The nominee to lead the Pentagon’s Cost Assessment and Program Evaluation (CAPE) office said Tuesday the Navy does not currently have a “credible pathway” to meeting its 355-ship plan.
John Whitley, the CAPE director nominee, told lawmakers during his Senate Armed Services Committee confirmation hearing the decision not to release a 30-year shipbuilding plan with the Navy’s budget request this year was due to the document’s lack of realistic fiscal considerations.
“I think one of the challenges we’ve had with the president’s budget submission, and why we did not submit the 30-year shipbuilding plan, was because it did not have a credible pathway to get there,” Whitley said. “It assumed resource constraints for five years and then assumed there were no resource constraints. And what the [Navy] Secretary was concerned about was that it was not a credible document to send to you.”
Whitley currently serves as the Army comptroller and has performed the duties of the CAPE director following the resignation of Robert Daigle, who left the department last May.
Sen.

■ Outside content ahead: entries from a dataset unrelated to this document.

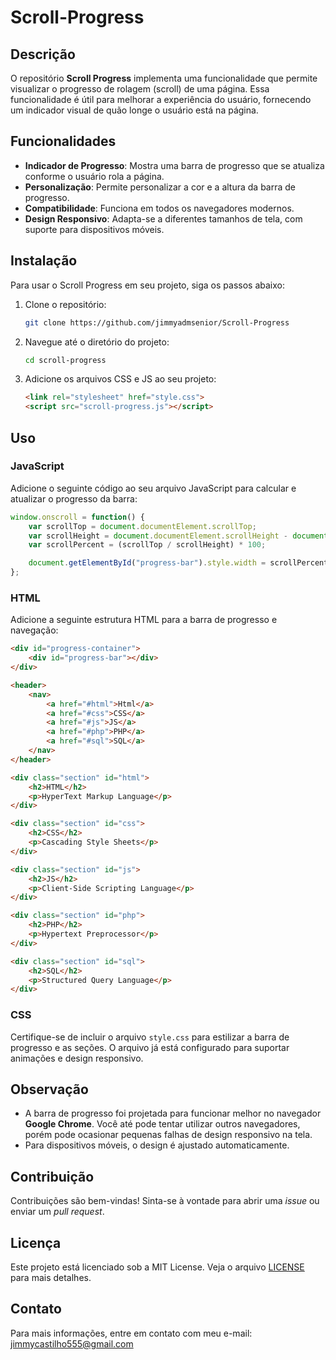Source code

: # Scroll-Progress

## Descrição

O repositório **Scroll Progress** implementa uma funcionalidade que permite visualizar o progresso de rolagem (scroll) de uma página. Essa funcionalidade é útil para melhorar a experiência do usuário, fornecendo um indicador visual de quão longe o usuário está na página.

## Funcionalidades

- **Indicador de Progresso**: Mostra uma barra de progresso que se atualiza conforme o usuário rola a página.
- **Personalização**: Permite personalizar a cor e a altura da barra de progresso.
- **Compatibilidade**: Funciona em todos os navegadores modernos.
- **Design Responsivo**: Adapta-se a diferentes tamanhos de tela, com suporte para dispositivos móveis.

## Instalação

Para usar o Scroll Progress em seu projeto, siga os passos abaixo:

1. Clone o repositório:
   ```bash
   git clone https://github.com/jimmyadmsenior/Scroll-Progress
   ```

2. Navegue até o diretório do projeto:
   ```bash
   cd scroll-progress
   ```

3. Adicione os arquivos CSS e JS ao seu projeto:
   ```html
   <link rel="stylesheet" href="style.css">
   <script src="scroll-progress.js"></script>
   ```

## Uso

### JavaScript

Adicione o seguinte código ao seu arquivo JavaScript para calcular e atualizar o progresso da barra:

```javascript
window.onscroll = function() {
    var scrollTop = document.documentElement.scrollTop;
    var scrollHeight = document.documentElement.scrollHeight - document.documentElement.clientHeight;
    var scrollPercent = (scrollTop / scrollHeight) * 100;

    document.getElementById("progress-bar").style.width = scrollPercent + "%";
};
```

### HTML

Adicione a seguinte estrutura HTML para a barra de progresso e navegação:

```html
<div id="progress-container">
    <div id="progress-bar"></div>
</div>

<header>
    <nav>
        <a href="#html">Html</a>
        <a href="#css">CSS</a>
        <a href="#js">JS</a>
        <a href="#php">PHP</a>
        <a href="#sql">SQL</a>
    </nav>
</header>

<div class="section" id="html">
    <h2>HTML</h2>
    <p>HyperText Markup Language</p>
</div>

<div class="section" id="css">
    <h2>CSS</h2>
    <p>Cascading Style Sheets</p>
</div>

<div class="section" id="js">
    <h2>JS</h2>
    <p>Client-Side Scripting Language</p>
</div>

<div class="section" id="php">
    <h2>PHP</h2>
    <p>Hypertext Preprocessor</p>
</div>

<div class="section" id="sql">
    <h2>SQL</h2>
    <p>Structured Query Language</p>
</div>
```

### CSS

Certifique-se de incluir o arquivo `style.css` para estilizar a barra de progresso e as seções. O arquivo já está configurado para suportar animações e design responsivo.

## Observação

- A barra de progresso foi projetada para funcionar melhor no navegador **Google Chrome**. Você até pode tentar utilizar outros navegadores, porém pode ocasionar pequenas falhas de design responsivo na tela.
- Para dispositivos móveis, o design é ajustado automaticamente.

## Contribuição

Contribuições são bem-vindas! Sinta-se à vontade para abrir uma *issue* ou enviar um *pull request*.

## Licença

Este projeto está licenciado sob a MIT License. Veja o arquivo [LICENSE](LICENSE) para mais detalhes.

## Contato

Para mais informações, entre em contato com meu e-mail: jimmycastilho555@gmail.com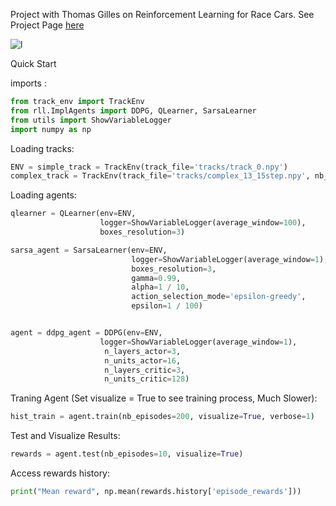 Project with Thomas Gilles on Reinforcement Learning for Race Cars.
See Project Page [here](https://phazcode.gitlab.io/trackmaster/)

![l](https://phazcode.gitlab.io/projects/trackmaster_images/animated.gif)

Quick Start

imports :

```python
from track_env import TrackEnv
from rll.ImplAgents import DDPG, QLearner, SarsaLearner
from utils import ShowVariableLogger
import numpy as np
```

Loading tracks:

```python
ENV = simple_track = TrackEnv(track_file='tracks/track_0.npy')
complex_track = TrackEnv(track_file='tracks/complex_13_15step.npy', nb_sensors=9)
```

Loading agents:

```python
qlearner = QLearner(env=ENV,
                    logger=ShowVariableLogger(average_window=100),
                    boxes_resolution=3)

sarsa_agent = SarsaLearner(env=ENV,
                           logger=ShowVariableLogger(average_window=1),
                           boxes_resolution=3,
                           gamma=0.99,
                           alpha=1 / 10,
                           action_selection_mode='epsilon-greedy',
                           epsilon=1 / 100)


agent = ddpg_agent = DDPG(env=ENV,
                    logger=ShowVariableLogger(average_window=1),
                     n_layers_actor=3,
                     n_units_actor=16,
                     n_layers_critic=3,
                     n_units_critic=128)
```

Traning Agent (Set visualize = True to see training process, Much Slower):

```python
hist_train = agent.train(nb_episodes=200, visualize=True, verbose=1)
```

Test and Visualize Results:

```python
rewards = agent.test(nb_episodes=10, visualize=True)
```

Access rewards history:

```python
print("Mean reward", np.mean(rewards.history['episode_rewards']))
```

Roger Wicker (R-Miss) asked Whitley about potential discussion the Navy would go after a lighter fleet, referencing a leaked memo that called for cutting the number of required aircraft carriers from 11 to nine.
Whitley said he couldn’t discuss what a future capability mix would look like, while noting the service has asked CAPE to work on getting a “a credible path to a number as quickly as possible that’s north of 355 [ships],” noting senior Navy officials previous comments that a larger fleet will be required to compete with China.
“We need to move toward a more distributed fleet, a more survivable fleet, a more lethal fleet. I think those are the key attributes that will be guiding the analyses that are underway right now,” Whitley said.